Repeal yearly increase

Now is just not a good time for people to give themselves pay raises — especially if they’re elected officials in the state of Alabama.

We’re proud that our locally elected officials, including state representatives Cam Ward (R-Alabaster), Mike Hill (R-Columbiana) and Mary Sue McClurkin (R-Indian Springs), as well as State Sen. Hank Erwin (R-Montevallo), chose to turn down this year’s annual pay increase.

Alabama’s legislators make, on average, $52,500 yearly for a part-time job. Considering that the U.S. Census Bureau reports the median household income in Alabama is right around $40,000, we’d have to say that was a politically astute decision our local legislators made.

However, we’re interested in taking things even further. We’re encouraged by the public comments Ward and Erwin have made saying they didn’t support the 62 percent pay increase in 2007 and they don’t support the annual pay increases now.

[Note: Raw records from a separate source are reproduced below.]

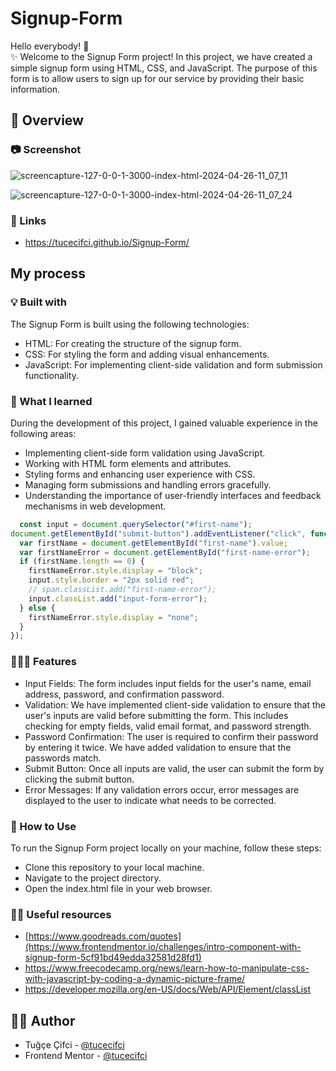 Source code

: # Signup-Form

Hello everybody! 👋 </br>
✨ Welcome to the Signup Form project! In this project, we have created a simple signup form using HTML, CSS, and JavaScript. The purpose of this form is to allow users to sign up for our service by providing their basic information.

## 👀 Overview

### 📷 Screenshot
![screencapture-127-0-0-1-3000-index-html-2024-04-26-11_07_11](https://github.com/tucecifci/Signup-Form/assets/151346784/769bcb01-4845-4515-a492-9d15bbcfeb65)


![screencapture-127-0-0-1-3000-index-html-2024-04-26-11_07_24](https://github.com/tucecifci/Signup-Form/assets/151346784/43e6c498-dd20-4f43-9d81-d5609e93a2bd)


### 🔗 Links

- https://tucecifci.github.io/Signup-Form/

## My process

### 💡 Built with

The Signup Form is built using the following technologies:

- HTML: For creating the structure of the signup form.
- CSS: For styling the form and adding visual enhancements.
- JavaScript: For implementing client-side validation and form submission functionality.

### 🧠 What I learned

During the development of this project, I gained valuable experience in the following areas:

- Implementing client-side form validation using JavaScript.
- Working with HTML form elements and attributes.
- Styling forms and enhancing user experience with CSS.
- Managing form submissions and handling errors gracefully.
- Understanding the importance of user-friendly interfaces and feedback mechanisms in web development.

```javascript
  const input = document.querySelector("#first-name");
document.getElementById("submit-button").addEventListener("click", function () {
  var firstName = document.getElementById("first-name").value;
  var firstNameError = document.getElementById("first-name-error");
  if (firstName.length == 0) {
    firstNameError.style.display = "block";
    input.style.border = "2px solid red";
    // span.classList.add("first-name-error");
    input.classList.add("input-form-error");
  } else {
    firstNameError.style.display = "none";
  }
});
```

### 👩🏼‍💻 Features

- Input Fields: The form includes input fields for the user's name, email address, password, and confirmation password.
- Validation: We have implemented client-side validation to ensure that the user's inputs are valid before submitting the form. This includes checking for empty fields, valid email format, and password strength.
- Password Confirmation: The user is required to confirm their password by entering it twice. We have added validation to ensure that the passwords match.
- Submit Button: Once all inputs are valid, the user can submit the form by clicking the submit button.
- Error Messages: If any validation errors occur, error messages are displayed to the user to indicate what needs to be corrected.

### 🤔 How to Use

To run the Signup Form project locally on your machine, follow these steps:

- Clone this repository to your local machine.
- Navigate to the project directory.
- Open the index.html file in your web browser.

### 🤌🏻 Useful resources

- [https://www.goodreads.com/quotes](https://www.frontendmentor.io/challenges/intro-component-with-signup-form-5cf91bd49edda32581d28fd1)
- https://www.freecodecamp.org/news/learn-how-to-manipulate-css-with-javascript-by-coding-a-dynamic-picture-frame/
- https://developer.mozilla.org/en-US/docs/Web/API/Element/classList

## 🏳️‍🌈 Author

- Tuğçe Çifci - [@tucecifci](https://github.com/tucecifci)
- Frontend Mentor - [@tucecifci](https://www.frontendmentor.io/profile/tucecifci)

We encourage them, along with other like-minded legislators, to spearhead a movement to repeal the annual pay increase. During these times of growing unemployment (Alabama’s unemployment rate is now at 8.5 percent) and political upheaval, it’s morally wrong for legislators to line their coffers when their constituents do without.

When taxpayers note that legislators’ bank accounts are growing much faster than their own, it won’t be long before plenty of elected officials are out of a well-paying, part-time job.